The response open to Kant would be to say that in that case “reality” in so far as I can experience it would just be our reality and the reality that would justify a determinate self. Perhaps this level of hyperbolic skepticism cannot be defeated by such an argument, but nevertheless would leave us in much the same position in terms of how we may regard our relationship to objects in our perception. Considering his argument in this light makes clear that Kant regards the existence of objects to be genuine and actual whatever might be said for things as they are in themselves and his argument does lead us toward conclusion that we must turn away from any consideration of things themselves as the basis for our reality if we are to retain a sense of the determinate reality of the self.

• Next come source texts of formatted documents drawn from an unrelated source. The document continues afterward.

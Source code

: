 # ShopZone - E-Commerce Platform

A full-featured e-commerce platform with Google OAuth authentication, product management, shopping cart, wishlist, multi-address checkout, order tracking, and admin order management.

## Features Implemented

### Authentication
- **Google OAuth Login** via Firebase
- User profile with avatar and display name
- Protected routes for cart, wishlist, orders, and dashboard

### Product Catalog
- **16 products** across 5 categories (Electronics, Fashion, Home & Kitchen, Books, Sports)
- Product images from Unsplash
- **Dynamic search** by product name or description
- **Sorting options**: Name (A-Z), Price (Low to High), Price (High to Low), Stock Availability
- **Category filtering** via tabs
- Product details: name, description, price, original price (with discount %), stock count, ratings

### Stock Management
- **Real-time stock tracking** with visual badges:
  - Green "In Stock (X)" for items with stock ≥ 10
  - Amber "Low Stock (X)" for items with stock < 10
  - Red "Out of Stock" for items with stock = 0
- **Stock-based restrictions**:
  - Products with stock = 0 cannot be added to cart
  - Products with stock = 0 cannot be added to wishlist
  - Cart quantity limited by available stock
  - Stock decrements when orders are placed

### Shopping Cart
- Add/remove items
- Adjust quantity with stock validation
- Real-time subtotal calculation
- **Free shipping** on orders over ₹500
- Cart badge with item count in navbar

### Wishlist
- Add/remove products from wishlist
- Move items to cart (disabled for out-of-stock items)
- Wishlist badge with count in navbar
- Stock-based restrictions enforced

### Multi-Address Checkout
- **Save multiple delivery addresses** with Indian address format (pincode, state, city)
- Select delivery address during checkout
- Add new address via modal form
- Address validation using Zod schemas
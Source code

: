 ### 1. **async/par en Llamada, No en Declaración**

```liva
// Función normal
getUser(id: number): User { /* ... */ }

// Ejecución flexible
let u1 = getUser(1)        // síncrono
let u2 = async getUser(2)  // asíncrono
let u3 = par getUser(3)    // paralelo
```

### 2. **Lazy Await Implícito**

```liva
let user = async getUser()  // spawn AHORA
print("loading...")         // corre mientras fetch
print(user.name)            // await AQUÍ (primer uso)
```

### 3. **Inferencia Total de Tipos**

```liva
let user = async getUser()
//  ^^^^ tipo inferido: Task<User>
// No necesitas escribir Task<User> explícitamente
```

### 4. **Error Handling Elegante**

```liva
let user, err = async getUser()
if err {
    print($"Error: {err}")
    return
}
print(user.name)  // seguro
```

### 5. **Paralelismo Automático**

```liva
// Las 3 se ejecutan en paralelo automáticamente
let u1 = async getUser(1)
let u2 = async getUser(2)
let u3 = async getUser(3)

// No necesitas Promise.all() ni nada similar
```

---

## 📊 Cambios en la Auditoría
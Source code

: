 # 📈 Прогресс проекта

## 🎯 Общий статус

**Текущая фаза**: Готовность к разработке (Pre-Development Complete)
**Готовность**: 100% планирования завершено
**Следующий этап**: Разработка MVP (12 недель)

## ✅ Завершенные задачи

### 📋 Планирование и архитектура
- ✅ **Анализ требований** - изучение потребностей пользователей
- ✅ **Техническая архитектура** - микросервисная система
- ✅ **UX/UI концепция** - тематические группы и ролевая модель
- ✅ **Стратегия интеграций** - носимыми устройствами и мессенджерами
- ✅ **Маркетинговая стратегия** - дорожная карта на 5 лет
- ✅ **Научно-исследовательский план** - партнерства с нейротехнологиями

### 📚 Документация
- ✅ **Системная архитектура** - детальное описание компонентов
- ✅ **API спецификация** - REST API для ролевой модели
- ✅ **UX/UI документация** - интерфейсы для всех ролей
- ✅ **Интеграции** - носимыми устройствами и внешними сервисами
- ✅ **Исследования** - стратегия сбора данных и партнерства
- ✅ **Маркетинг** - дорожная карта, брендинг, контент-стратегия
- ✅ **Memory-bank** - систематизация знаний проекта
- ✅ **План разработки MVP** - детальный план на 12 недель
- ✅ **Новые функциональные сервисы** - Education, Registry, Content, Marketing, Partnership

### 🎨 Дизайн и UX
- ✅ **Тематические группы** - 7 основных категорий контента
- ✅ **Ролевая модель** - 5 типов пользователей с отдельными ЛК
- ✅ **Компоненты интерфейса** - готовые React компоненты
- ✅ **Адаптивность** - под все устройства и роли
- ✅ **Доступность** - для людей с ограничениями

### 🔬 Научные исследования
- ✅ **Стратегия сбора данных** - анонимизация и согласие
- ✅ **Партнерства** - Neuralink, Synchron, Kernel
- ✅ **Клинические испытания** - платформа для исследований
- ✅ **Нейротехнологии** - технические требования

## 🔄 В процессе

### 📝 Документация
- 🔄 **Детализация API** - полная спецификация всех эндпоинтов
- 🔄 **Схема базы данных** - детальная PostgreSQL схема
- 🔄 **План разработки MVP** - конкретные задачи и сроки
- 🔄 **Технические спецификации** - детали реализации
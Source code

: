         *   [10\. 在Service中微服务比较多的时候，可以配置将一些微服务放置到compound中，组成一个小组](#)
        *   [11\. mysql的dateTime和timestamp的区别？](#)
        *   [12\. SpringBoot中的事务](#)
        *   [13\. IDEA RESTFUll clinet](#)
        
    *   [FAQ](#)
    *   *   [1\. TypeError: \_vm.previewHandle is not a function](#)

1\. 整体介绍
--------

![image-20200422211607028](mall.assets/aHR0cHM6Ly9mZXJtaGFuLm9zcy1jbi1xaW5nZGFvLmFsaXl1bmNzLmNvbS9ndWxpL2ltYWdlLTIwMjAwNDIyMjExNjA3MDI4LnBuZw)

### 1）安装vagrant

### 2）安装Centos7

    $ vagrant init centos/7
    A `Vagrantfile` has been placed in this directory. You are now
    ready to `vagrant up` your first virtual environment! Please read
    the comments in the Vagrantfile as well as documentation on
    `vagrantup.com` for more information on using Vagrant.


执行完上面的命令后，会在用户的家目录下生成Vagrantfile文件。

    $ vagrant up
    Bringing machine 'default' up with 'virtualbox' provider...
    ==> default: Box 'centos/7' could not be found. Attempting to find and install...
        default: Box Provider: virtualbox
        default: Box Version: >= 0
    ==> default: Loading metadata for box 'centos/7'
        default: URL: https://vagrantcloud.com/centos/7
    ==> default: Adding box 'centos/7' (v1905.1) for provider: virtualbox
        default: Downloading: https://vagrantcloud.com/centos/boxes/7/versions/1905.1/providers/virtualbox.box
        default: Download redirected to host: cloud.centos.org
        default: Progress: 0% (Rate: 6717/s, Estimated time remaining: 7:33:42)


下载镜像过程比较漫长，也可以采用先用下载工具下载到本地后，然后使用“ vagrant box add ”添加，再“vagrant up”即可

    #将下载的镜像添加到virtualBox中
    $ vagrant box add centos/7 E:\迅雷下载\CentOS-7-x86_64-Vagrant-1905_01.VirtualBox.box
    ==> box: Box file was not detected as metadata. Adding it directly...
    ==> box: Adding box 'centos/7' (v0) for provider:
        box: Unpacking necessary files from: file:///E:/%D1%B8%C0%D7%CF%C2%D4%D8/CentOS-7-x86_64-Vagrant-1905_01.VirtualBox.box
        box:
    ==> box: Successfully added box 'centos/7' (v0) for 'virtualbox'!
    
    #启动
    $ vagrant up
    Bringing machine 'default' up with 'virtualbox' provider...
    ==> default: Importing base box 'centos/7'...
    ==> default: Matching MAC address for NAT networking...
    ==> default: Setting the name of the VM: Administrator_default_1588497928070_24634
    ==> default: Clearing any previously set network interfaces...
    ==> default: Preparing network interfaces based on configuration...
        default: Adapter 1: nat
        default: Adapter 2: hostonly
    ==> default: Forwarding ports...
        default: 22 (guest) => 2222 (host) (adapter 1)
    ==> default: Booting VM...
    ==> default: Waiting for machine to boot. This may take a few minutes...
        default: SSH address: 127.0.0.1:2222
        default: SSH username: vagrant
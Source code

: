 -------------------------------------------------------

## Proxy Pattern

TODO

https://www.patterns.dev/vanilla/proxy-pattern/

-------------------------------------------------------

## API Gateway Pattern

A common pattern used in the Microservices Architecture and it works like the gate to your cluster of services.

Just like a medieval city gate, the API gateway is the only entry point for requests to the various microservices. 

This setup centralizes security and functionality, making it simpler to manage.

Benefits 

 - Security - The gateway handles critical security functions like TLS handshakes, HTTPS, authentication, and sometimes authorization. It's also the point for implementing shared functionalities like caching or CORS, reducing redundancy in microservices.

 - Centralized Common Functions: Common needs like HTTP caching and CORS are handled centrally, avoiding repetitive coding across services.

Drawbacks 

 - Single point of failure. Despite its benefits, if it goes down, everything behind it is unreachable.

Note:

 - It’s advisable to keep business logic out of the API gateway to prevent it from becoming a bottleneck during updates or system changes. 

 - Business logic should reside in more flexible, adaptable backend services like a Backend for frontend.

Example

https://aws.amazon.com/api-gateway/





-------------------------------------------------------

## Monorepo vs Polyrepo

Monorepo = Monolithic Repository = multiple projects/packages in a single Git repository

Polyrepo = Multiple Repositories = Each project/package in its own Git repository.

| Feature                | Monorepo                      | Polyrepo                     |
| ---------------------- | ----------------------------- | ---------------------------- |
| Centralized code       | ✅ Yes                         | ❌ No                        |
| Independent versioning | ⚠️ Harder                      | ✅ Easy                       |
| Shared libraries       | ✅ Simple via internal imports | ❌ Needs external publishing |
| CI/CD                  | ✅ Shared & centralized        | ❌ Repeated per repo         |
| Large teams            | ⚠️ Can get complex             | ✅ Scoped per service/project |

This point brings us to the following conclusion: perhaps the most defensible version of the Refutation would be one that understands Kant as moving the basis for his refutation away from the question of the reality of things as they are in themselves altogether toward the higher ground of basing the reality of things as they appear to us upon our everyday perception. The fact that for Kant space and time are necessary forms of our perception within the transcendental framework means that, if it is accepted, space and time attack to all such objects as part of their reality whether they appear in dreams or as part of our waking conscious awareness. It then becomes impossible to argue with Berkeley that the reality of everyday objects can be doubted because space may be merely a perceptual fiction. In fact, the only perceptual reality there can be for us is one that requires objects to appear in space, in time. This is the reality Kant takes to be our reality and he argues from that reality rather than toward the reality of things in themselves.

Finally, Kant acknowledges the philosophical soundness of the kind of skeptical argument “problematic” (i.e. Cartesian) idealism makes:

Problematic idealism,…which merely pleads incapacity to prove, through immediate experience, any existence except our own, is, insofar as it allows of no decisive judgment until sufficient proof has been found, reasonable and in accordance with a thorough and philosophical mode of thought.”

B275

Kant’s rejoinder is of course that our experience of the self as determinate in time is mediate and requires an immediate experience of the world about us. That perceptual reality must be present if we are to have any notion of the Cartesian self. But as we have seen, that perceptual reality need not be considered one that is applicable to the reality of things in themselves–even where their existence is concerned. The kind of realism Kantian transcendentalism leaves us with is one that takes the reality of objects about us to be defined not by the reality of things in themselves, but by the forms that condition of our perception.